= Task description =
Each line containing the word "github" must be copied from the material below.

** Opening Given information block **

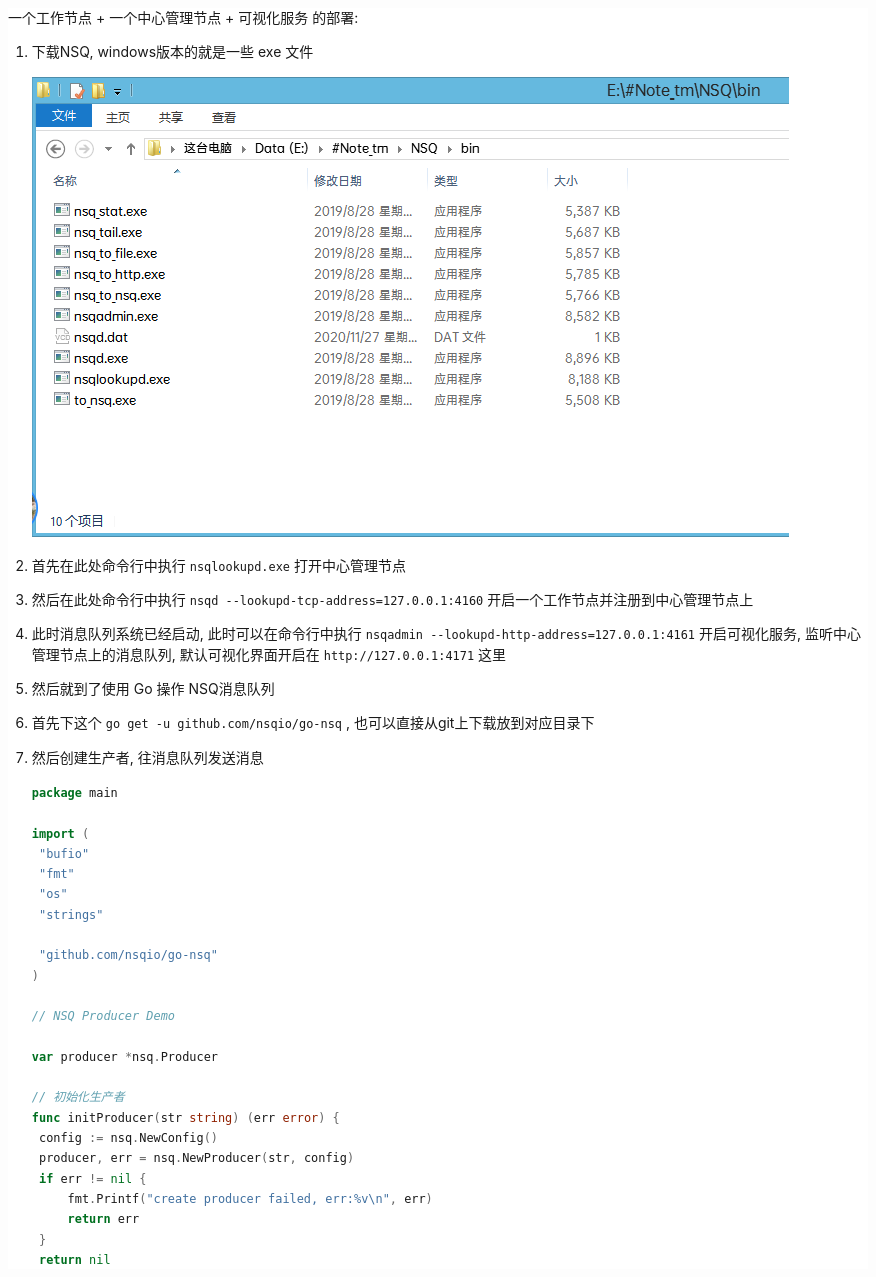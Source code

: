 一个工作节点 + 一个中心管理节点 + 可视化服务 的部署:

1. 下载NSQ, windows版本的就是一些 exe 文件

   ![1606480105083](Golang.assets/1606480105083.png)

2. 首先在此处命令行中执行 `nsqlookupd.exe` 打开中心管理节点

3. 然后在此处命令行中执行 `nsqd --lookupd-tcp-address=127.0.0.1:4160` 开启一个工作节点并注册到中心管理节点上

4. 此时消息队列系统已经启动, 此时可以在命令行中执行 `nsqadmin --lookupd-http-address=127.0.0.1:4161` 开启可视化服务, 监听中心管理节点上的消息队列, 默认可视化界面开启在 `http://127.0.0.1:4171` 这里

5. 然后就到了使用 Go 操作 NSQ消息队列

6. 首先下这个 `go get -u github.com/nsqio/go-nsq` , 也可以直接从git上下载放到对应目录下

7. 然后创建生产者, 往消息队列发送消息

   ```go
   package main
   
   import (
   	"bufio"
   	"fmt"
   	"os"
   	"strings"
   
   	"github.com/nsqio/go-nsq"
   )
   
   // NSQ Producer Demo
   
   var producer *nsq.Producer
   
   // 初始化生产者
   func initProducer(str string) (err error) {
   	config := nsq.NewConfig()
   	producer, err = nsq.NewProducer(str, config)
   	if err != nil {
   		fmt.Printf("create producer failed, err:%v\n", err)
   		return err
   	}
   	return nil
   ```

** Closing Given information block **

= Output below =
6. 首先下这个 `go get -u github.com/nsqio/go-nsq` , 也可以直接从git上下载放到对应目录下
   	"github.com/nsqio/go-nsq"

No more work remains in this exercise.